WHAT THIS TASK INVOLVES
Scan the listing for "Pegel" and copy out each line that has it.

++++ SUPPLIED INFORMATION

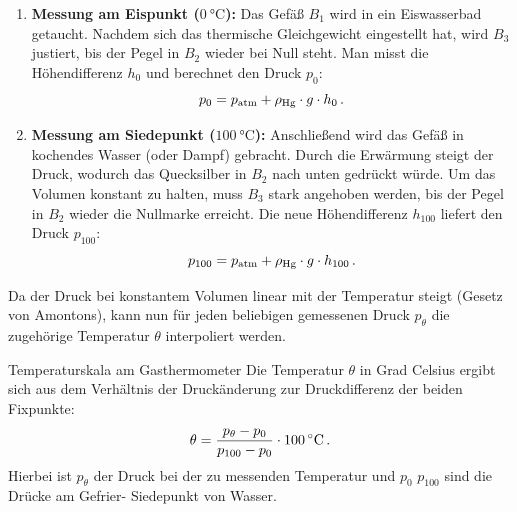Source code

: \begin{enumerate}
    \item \textbf{Messung am Eispunkt ($\SI{0}{\celsius}$):}
    Das Gefäß $B_1$ wird in ein Eiswasserbad getaucht. Nachdem sich das thermische Gleichgewicht eingestellt hat, wird $B_3$ justiert, bis der Pegel in $B_2$ wieder bei Null steht. Man misst die Höhendifferenz $h_0$ und berechnet den Druck $p_0$:
    \begin{equation}
        p_0 = p_{\atm} + \rho_{\text{Hg}} \cdot g \cdot h_0 \mDot
    \end{equation}
    
    \item \textbf{Messung am Siedepunkt ($\SI{100}{\celsius}$):}
    Anschließend wird das Gefäß in kochendes Wasser (oder Dampf) gebracht. Durch die Erwärmung steigt der Druck, wodurch das Quecksilber in $B_2$ nach unten gedrückt würde. Um das Volumen konstant zu halten, muss $B_3$ stark angehoben werden, bis der Pegel in $B_2$ wieder die Nullmarke erreicht. Die neue Höhendifferenz $h_{100}$ liefert den Druck $p_{100}$:
    \begin{equation}
        p_{100} = p_{\atm} + \rho_{\text{Hg}} \cdot g \cdot h_{100} \mDot
    \end{equation}
\end{enumerate}

Da der Druck bei konstantem Volumen linear mit der Temperatur steigt (Gesetz von Amontons), kann nun für jeden beliebigen gemessenen Druck $p_\theta$ die zugehörige Temperatur $\theta$ interpoliert werden.

\begin{rememberbox}{Temperaturskala am Gasthermometer}
    Die Temperatur $\theta$ in Grad Celsius ergibt sich aus dem Verhältnis der Druckänderung zur Druckdifferenz der beiden Fixpunkte:
    \begin{equation}\label{eq: formel_gasthermometer_celsius}
        \theta = \frac{p_\theta - p_0}{p_{100} - p_0} \cdot \SI{100}{\celsius} \mDot
    \end{equation}
    Hierbei ist $p_\theta$ der Druck bei der zu messenden Temperatur und $p_0$ \bzw $p_{100}$ sind die Drücke am Gefrier- \bzw Siedepunkt von Wasser.
\end{rememberbox}

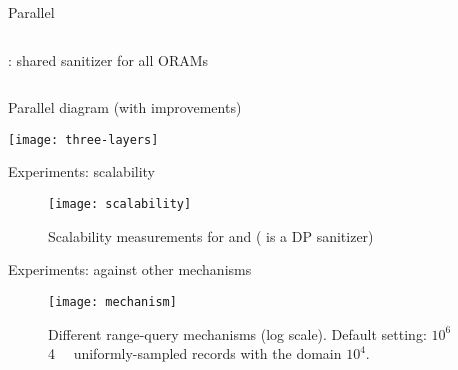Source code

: \begin{frame}{Parallel \epsolute{}}
\begin{columns}[t]
\begin{column}{0.5\textwidth}
{\begin{block}{\protocolShared{}: shared sanitizer \serverDS{} for all ORAMs}
					\end{block}
				}

			\end{column}


		\end{columns}


	\end{frame}

	\begin{frame}{Parallel \epsolute{} diagram (with improvements)}

		\centering
		\texttt{[image: three-layers]}

	\end{frame}

	\begin{frame}{Experiments: scalability}

		\begin{figure}[h]
			\centering
			\texttt{[image: scalability]}
			\caption{Scalability measurements for \protocolShared{} and \protocolSeparate{} (\serverDS{} is a DP sanitizer)}%
		\end{figure}

	\end{frame}

	\begin{frame}{Experiments: against other mechanisms}

		\begin{figure}[h]
			\centering
			\texttt{[image: mechanism]}
			\caption{
				\centering
				Different range-query mechanisms (log scale).  %
				Default setting: $10^6$ \SI{4}{\kibi\byte} uniformly-sampled records with the domain $10^4$.
			}%
		\end{figure}

	\end{frame}
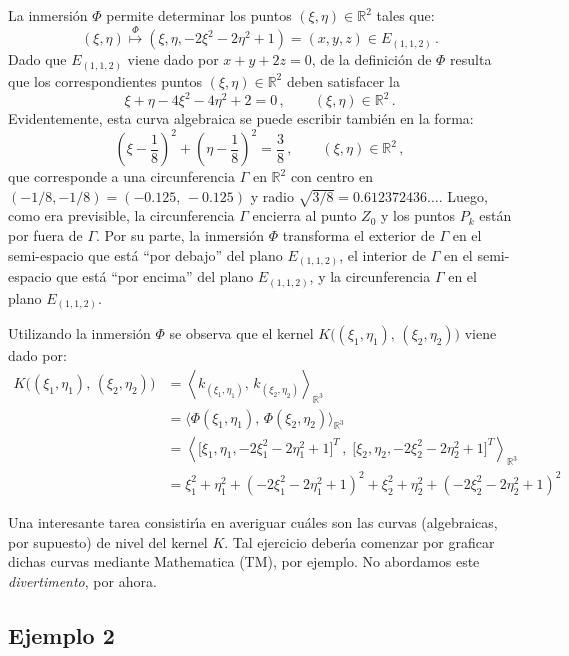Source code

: \smallskip\noindent
La inmersi\'on $\Phi$ permite determinar los puntos
$(\xi,\eta)\in\mathbb{R}^2$ tales que:
$$
(\xi,\eta) \overset{\Phi}{\longmapsto} 
(\xi,\eta,-2\xi^2-2\eta^2+1) = (x,y,z)\in E_{(1,1,2)}\,.
$$
Dado que $E_{(1,1,2)}$ viene dado por $x+y+2z=0$, de la definici\'on de
$\Phi$ resulta que los correspondientes puntos $(\xi,\eta)\in\mathbb{R}^2$
deben satisfacer la 
$$
\xi + \eta - 4\xi^2 - 4\eta^2 + 2 = 0\,,\qquad
(\xi,\eta)\in\mathbb{R}^2\,.
$$
Evidentemente, esta curva algebraica se puede escribir tambi\'en en la
forma:
$$
\left( \xi-\frac18 \right)^2 + \left( \eta-\frac18 \right)^2
= \frac38\,,\qquad (\xi,\eta)\in\mathbb{R}^2\,,
$$
que corresponde a una circunferencia $\Gamma$ en $\mathbb{R}^2$
con centro en $(-1/8,-1/8)=(-0.125,\,-0.125)$ y radio 
$\sqrt{3/8}=0.612372436\dots$.
Luego, como era previsible, la circunferencia $\Gamma$ encierra
al punto $Z_0$ y los puntos $P_k$ est\'an por fuera de $\Gamma$.
Por su parte, la inmersi\'on $\Phi$ transforma
el exterior de $\Gamma$ en el semi-espacio que est\'a
``por debajo'' del plano $E_{(1,1,2)}$, 
el interior de $\Gamma$ en el semi-espacio que est\'a
``por encima'' del plano $E_{(1,1,2)}$, y
la circunferencia $\Gamma$ en el plano $E_{(1,1,2)}$.

\smallskip\noindent
Utilizando la inmersi\'on $\Phi$ se observa que el kernel
$K\big( (\xi_1,\eta_1),\,(\xi_2,\eta_2) \big)$ viene dado por:
\begin{align*}
K\big( (\xi_1,\eta_1),\,(\xi_2,\eta_2) \big)
&= \left\langle k_{(\xi_1,\eta_1)},\,k_{(\xi_2,\eta_2)}
   \right\rangle_{\mathbb{R}^3} \\
&= \big\langle \Phi(\xi_1,\eta_1),\,\Phi(\xi_2,\eta_2)
   \big\rangle_{\mathbb{R}^3} \\
&= \left\langle \big[\xi_1,\eta_1,-2\xi_1^2-2\eta_1^2+1\big]^T\,,\;
   \big[\xi_2,\eta_2,-2\xi_2^2-2\eta_2^2+1\big]^T
   \right\rangle_{\mathbb{R}^3} \\
&= \xi_1^2 + \eta_1^2 + \left(-2\xi_1^2-2\eta_1^2+1\right)^2 +
   \xi_2^2 + \eta_2^2 + \left(-2\xi_2^2-2\eta_2^2+1\right)^2
\end{align*} 





Una interesante tarea consistir\'\i a en averiguar cu\'ales son
las curvas (algebraicas, por supuesto) de nivel del kernel $K$.
Tal ejercicio deber\'\i a comenzar por graficar dichas curvas
mediante Mathematica (TM), por ejemplo.
No abordamos este {\em divertimento\/}, por ahora.

\subsection{Ejemplo 2}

++++++++

EXERCISE OUTPUT
    Das Gefäß $B_1$ wird in ein Eiswasserbad getaucht. Nachdem sich das thermische Gleichgewicht eingestellt hat, wird $B_3$ justiert, bis der Pegel in $B_2$ wieder bei Null steht. Man misst die Höhendifferenz $h_0$ und berechnet den Druck $p_0$:
    Anschließend wird das Gefäß in kochendes Wasser (oder Dampf) gebracht. Durch die Erwärmung steigt der Druck, wodurch das Quecksilber in $B_2$ nach unten gedrückt würde. Um das Volumen konstant zu halten, muss $B_3$ stark angehoben werden, bis der Pegel in $B_2$ wieder die Nullmarke erreicht. Die neue Höhendifferenz $h_{100}$ liefert den Druck $p_{100}$:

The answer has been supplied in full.